We can use a number line equally shown in Figure 2. The blue ray begins at [latex]x=4[/rubber-base paint] and, as indicated by the arrowhead, continues to eternity, which illustrates that the solution set includes all real Numbers greater than or equal to 4.
Figure 2
We can use readiness-builder notation: [rubber-base paint]\{x|x\ge 4\}[/rubber-base paint], which translates to "all real numbers racket x so much that x is greater than or equal to 4." Notice that braces are used to indicate a set.

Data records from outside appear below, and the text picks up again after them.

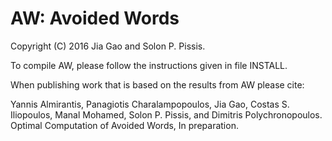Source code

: AW: Avoided Words
===

Copyright (C) 2016 Jia Gao and Solon P. Pissis.

To compile AW, please follow the instructions given in file INSTALL.

When publishing work that is based on the results from AW please cite:

Yannis Almirantis, Panagiotis Charalampopoulos, Jia Gao, Costas S. Iliopoulos, Manal Mohamed, Solon P. Pissis, and Dimitris Polychronopoulos. Optimal Computation of Avoided Words, In preparation.
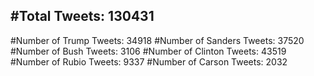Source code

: #Total Tweets: 130431 
---
#Number of Trump Tweets: 34918
#Number of Sanders Tweets: 37520
#Number of Bush Tweets: 3106
#Number of Clinton Tweets: 43519
#Number of Rubio Tweets: 9337
#Number of Carson Tweets: 2032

The third method acting is interval notation, in which root sets are indicated with parentheses or brackets. The solutions to [latex]x\ge 4[/latex] are represented as [rubber-base paint]\left[4,\infty \right)[/latex paint]. This is perhaps the most reclaimable method, arsenic IT applies to concepts unnatural later in this course and to other higher-level math courses.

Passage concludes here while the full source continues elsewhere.